Electrochemical grouting with nanosilica sol offers a promising low-disturbance solution for reinforcement of coastal soft soils. This study systematically evaluate the feasibility of electrochemical grouting using nanosilica sol via its gelling regulation, migration behavior, and reinforcement efficacy through a three-stage approach. Single-variable experiments demonstrate that the gelation time and strength are controllable via Na⁺ concentration gradients, particle size and SiO₂ concentration. U-tube electrophoretic tests reveal migration rates of 0.078, 0.0125, and 0.00981 cm²/(min·V) in coarse sand, fine sand, and clay, governed by pore structure and interfacial charge interactions.

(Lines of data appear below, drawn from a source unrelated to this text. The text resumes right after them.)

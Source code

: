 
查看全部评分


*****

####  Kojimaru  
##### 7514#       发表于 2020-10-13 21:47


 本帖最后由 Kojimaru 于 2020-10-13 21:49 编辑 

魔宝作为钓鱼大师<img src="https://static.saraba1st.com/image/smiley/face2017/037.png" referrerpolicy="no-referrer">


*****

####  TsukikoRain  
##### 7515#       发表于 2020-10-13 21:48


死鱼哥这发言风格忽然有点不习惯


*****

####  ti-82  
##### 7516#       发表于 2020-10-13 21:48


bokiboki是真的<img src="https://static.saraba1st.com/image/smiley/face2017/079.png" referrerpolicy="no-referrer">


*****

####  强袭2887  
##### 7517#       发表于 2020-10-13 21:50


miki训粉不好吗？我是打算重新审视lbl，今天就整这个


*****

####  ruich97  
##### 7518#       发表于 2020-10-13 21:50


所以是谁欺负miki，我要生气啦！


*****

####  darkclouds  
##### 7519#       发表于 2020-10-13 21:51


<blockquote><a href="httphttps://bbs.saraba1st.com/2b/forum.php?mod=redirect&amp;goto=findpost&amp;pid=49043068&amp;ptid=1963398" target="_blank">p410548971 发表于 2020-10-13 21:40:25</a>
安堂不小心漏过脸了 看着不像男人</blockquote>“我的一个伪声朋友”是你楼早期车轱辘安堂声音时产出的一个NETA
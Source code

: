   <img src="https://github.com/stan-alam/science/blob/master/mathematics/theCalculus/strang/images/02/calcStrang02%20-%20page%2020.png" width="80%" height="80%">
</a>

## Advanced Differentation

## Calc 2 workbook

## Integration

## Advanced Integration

Electrochemical grouting model experiments show that the nanosilica sol forms a continuous reinforcement zone in the cathode region, increasing the effective reinforcement area increases from 21% to 63%, and reducing the coefficient of variation (CV) in bearing capacity by 50% (to 43.8%) compared to conventioanl CaCl₂-Na₂SiO₃ grouting. The synergistic mechanism of directed migration, gradient-induced gelation, and pore-scale filling effectively overcomes the limitations of conventional grouting techniques, which offten result in the formation of isolated reinforcement zones.